A month ago, I could not have imagined the topic of this article. My inclination is to write about equine diseases that affect people in the horse industry, not the other way around. But, here we find ourselves dealing with a human health crisis that has had a profound effect within the horse industry.
It is certainly a new situation to us all, regardless of what segment of the economy you operate within. I have often wondered if, at some time, we would have to come to terms with a nationwide stoppage of equestrian events due to an equine origin pandemic similar to the human one we are experiencing now. The possibility is there, without question; however, through no fault of our own, we are dealing with an unprecedented stoppage of horse shows, rodeos, horse races and even small local events because they exceed the mandates given for public gatherings and social distancing.
Before all of this, I would have relished the thought of social distancing. Being an introvert in an extroverted world, all it does now is nauseatingly reinforce the point that I have very little control over this situation. So, to better understand the effects this unwelcomed visitor has placed on us all, I asked every trainer, rider, competitor, cowboy, loper and breeding manager I came into 6-foot contact with what they thought about it.
Since the livestock industry is considered an “essential business,” we have the unique classification to operate as others do not.
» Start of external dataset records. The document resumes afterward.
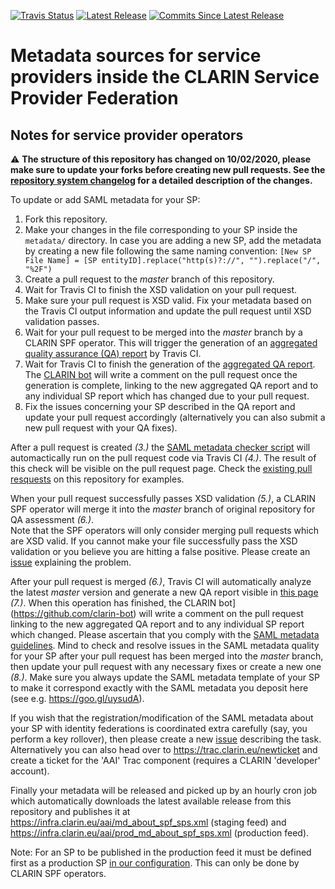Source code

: [![Travis Status](https://travis-ci.org/clarin-eric/SPF-SPs-metadata.svg?branch=master)](https://travis-ci.org/clarin-eric/SPF-SPs-metadata)
[![Latest Release](https://img.shields.io/github/v/release/clarin-eric/SPF-SPs-metadata)](https://github.com/clarin-eric/SPF-SPs-metadata/releases/latest)
[![Commits Since Latest Release](https://img.shields.io/github/commits-since/clarin-eric/SPF-SPs-metadata/latest)](https://github.com/clarin-eric/SPF-SPs-metadata/commits/master)
# Metadata sources for service providers inside the CLARIN Service Provider Federation

## Notes for service provider operators

:warning: **The structure of this repository has changed on 10/02/2020, please make sure to update your forks before creating new pull requests. See the [repository system changelog](https://github.com/clarin-eric/SPF-SPs-metadata/wiki/Repository-system-changelog) for a detailed description of the changes.**

To update or add SAML metadata for your SP:
1. Fork this repository.
2. Make your changes in the file corresponding to your SP inside the `metadata/` directory. In case you are adding a new SP, add the metadata by creating a new file following the same naming convention: `[New SP File Name] = [SP entityID].replace("http(s)?://", "").replace("/", "%2F")`
3. Create a pull request to the *master* branch of this repository.
4. Wait for Travis CI to finish the XSD validation on your pull request.
5. Make sure your pull request is XSD valid. Fix your metadata based on the Travis CI output information and update the pull request until XSD validation passes.
6. Wait for your pull request to be merged into the *master* branch by a CLARIN SPF operator. This will trigger the generation of an [aggregated quality assurance (QA) report](https://clarin-eric.github.io/SPF-SPs-metadata/web/master_qa_report.html) by Travis CI.
7. Wait for Travis CI to finish the generation of the [aggregated QA report](https://clarin-eric.github.io/SPF-SPs-metadata/web/master_qa_report.html). The [CLARIN bot](https://github.com/clarin-bot) will write a comment on the pull request once the generation is complete, linking to the new aggregated QA report and to any individual SP report which has changed due to your pull request.
8. Fix the issues concerning your SP described in the QA report and update your pull request accordingly (alternatively you can also submit a new pull request with your QA fixes).

After a pull request is created *(3.)* the [SAML metadata checker script](https://github.com/clarin-eric/SAML-metadata-checker) will automactically run on the pull request code via Travis CI *(4.)*. The result of this check will be visible on the pull request page. Check the [existing pull resquests](https://github.com/clarin-eric/SPF-SPs-metadata/pulls?utf8=%E2%9C%93&q=is%3Apr) on this repository for examples.

When your pull request successfully passes XSD validation *(5.)*, a CLARIN SPF operator will merge it into the *master* branch of original repository for QA assessment *(6.)*.  
Note that the SPF operators will only consider merging pull requests which are XSD valid. If you cannot make your file successfully pass the XSD validation or you believe you are hitting a false positive. Please create an ​[issue](https://github.com/clarin-eric/SPF-SPs-metadata/issues/new) explaining the problem. 

After your pull request is merged *(6.)*, Travis CI will automatically analyze the latest *master* version and generate a new QA report visible in ​[this page](https://clarin-eric.github.io/SPF-SPs-metadata/web/master_qa_report.html) *(7.)*. When this operation has finished, the CLARIN bot](https://github.com/clarin-bot) will write a comment on the pull request linking to the new aggregated QA report and to any individual SP report which changed. Please ascertain that you comply with ​the [SAML metadata guidelines](https://www.clarin.eu/content/guidelines-saml-metadata-about-your-sp). Mind to check and resolve issues in the SAML metadata quality for your SP after your pull request has been merged into the *master* branch, then update your pull request with any necessary fixes or create a new one *(8.)*. Make sure you always update the SAML metadata template of your SP to make it correspond exactly with the SAML metadata you deposit here (see e.g. ​https://goo.gl/uysudA).

If you wish that the registration/modification of the SAML metadata about your SP with identity federations is coordinated extra carefully (say, you perform a key rollover), then please create a new ​[issue](https://github.com/clarin-eric/SPF-SPs-metadata/issues/new) describing the task. Alternatively you can also head over to https://trac.clarin.eu/newticket and create a ticket for the 'AAI' Trac component (requires a CLARIN 'developer' account).

Finally your metadata will be released and picked up by an hourly cron job which automatically downloads the latest available release from this repository and publishes it at ​https://infra.clarin.eu/aai/md_about_spf_sps.xml (staging feed) and https://infra.clarin.eu/aai/prod_md_about_spf_sps.xml (production feed). 

Note: For an SP to be published in the production feed it must be defined first as a production SP [in our configuration](https://github.com/clarin-eric/pyFF_config/blob/master/job_b.fd). This can only be done by CLARIN SPF operators.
Whether your income is derived directly from the horse or is depleted as a direct result of it, you have a say in the process.
Some things never change — horses have to eat every day. They poop and get their stalls dirty every day. You can plan on it.
What you had not planned on was the next show — the next cutting, reining or cow horse event, or the rodeo you made the short go for before it got cancelled — getting pushed off for several weeks or even months. What do you do now? It’s not just you; it’s all of us at the same time. God has, at the very least, hit the pause button for a time. So, what do you do with it?
In my mind, what your horses look like on the other side of this long-term time out depends on what you do on a daily basis. Visiting with so many folks gave me perspective across the horse industry.
For most aged event or finished horses, the best thing for them is to stay in a holding pattern. Chill out, but stay fit. That’s my personal goal for my 40s, which I have yet to achieve. These horses are already trained, so give their mind and body a break. Or, this may be the opportunity you needed to focus on a project horse. The word is this will either be the best set of 3-year-old futurity horses ever or they will all be crippled by October.
The truth is when some trainers do not have enough horses to ride, they ride the ones they have to fill the void. That works and is needed for some, but more miles does not necessarily mean a better horse. The silver lining in all this seemingly endless delay comes in the form of extra and very essential rehabilitation time for the injured horse. Just think — no one is gaining points on you! No one had the opportunity to win more money than you. It is the ultimate rain delay by which we all have to abide.
In my impromptu research for this article, the recurrent theme was that the end result of the time spent in “quarantine” is solely dependent upon whom you are talking about. It is the desires and goals of the rider, owner, trainer or whomever has a say in the day-to-day conditioning of the horse in question that makes the biggest difference.
So, you and I both want to know the same thing. What will it look like when it all starts back up? What will the new normal be? Just like life changed after Sept. 11th, it will change again to accommodate what will be required to resume our reality.
You may be as educated as I am in diseases and epidemiology or savvy cattle futures and macroeconomics as a profession, but when we are taken as a whole, we are no more than our collective opinions. We like to think we can control the future, but we can no more control the future than we can change the past.
All we can do is what we deem as our best … today. Take care of yourself and those around you the best you can. Take care of the horses entrusted to you as best you can. The end result is not ours to manufacture. We are solely responsible for the method by which we get there. We are the means to an end that is not ours to promise. The one who does control the future has made us all a promise, and thankfully, it is His alone to keep.